## Extracted entries:

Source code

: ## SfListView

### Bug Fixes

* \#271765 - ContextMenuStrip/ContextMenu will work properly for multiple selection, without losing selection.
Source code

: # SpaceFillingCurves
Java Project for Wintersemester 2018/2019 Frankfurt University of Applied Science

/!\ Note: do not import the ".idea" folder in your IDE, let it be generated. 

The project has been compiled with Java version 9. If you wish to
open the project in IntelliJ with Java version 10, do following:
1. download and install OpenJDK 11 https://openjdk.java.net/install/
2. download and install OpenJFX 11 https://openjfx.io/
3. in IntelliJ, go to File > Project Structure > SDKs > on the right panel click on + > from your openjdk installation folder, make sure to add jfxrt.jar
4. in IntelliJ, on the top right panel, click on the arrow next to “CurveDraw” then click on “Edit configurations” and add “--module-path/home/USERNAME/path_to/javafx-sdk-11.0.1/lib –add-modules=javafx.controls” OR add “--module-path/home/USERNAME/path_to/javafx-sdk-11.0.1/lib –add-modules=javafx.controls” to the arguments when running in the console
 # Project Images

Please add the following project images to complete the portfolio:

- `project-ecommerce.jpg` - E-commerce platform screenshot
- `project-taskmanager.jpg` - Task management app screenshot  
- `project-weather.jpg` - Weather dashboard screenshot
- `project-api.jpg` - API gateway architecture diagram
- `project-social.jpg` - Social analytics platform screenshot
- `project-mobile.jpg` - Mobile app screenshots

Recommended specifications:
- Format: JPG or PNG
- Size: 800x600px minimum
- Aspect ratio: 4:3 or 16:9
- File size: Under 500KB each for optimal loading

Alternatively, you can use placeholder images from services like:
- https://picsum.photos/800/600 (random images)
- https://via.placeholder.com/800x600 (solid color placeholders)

## What is being asked:
Write out, word for word, every line from the one containing "management app screenshot" through the last line of the records above.

## Exercise solution:
- `project-taskmanager.jpg` - Task management app screenshot  
- `project-weather.jpg` - Weather dashboard screenshot
- `project-api.jpg` - API gateway architecture diagram
- `project-social.jpg` - Social analytics platform screenshot
- `project-mobile.jpg` - Mobile app screenshots

Recommended specifications:
- Format: JPG or PNG
- Size: 800x600px minimum
- Aspect ratio: 4:3 or 16:9
- File size: Under 500KB each for optimal loading

Alternatively, you can use placeholder images from services like:
- https://picsum.photos/800/600 (random images)
- https://via.placeholder.com/800x600 (solid color placeholders)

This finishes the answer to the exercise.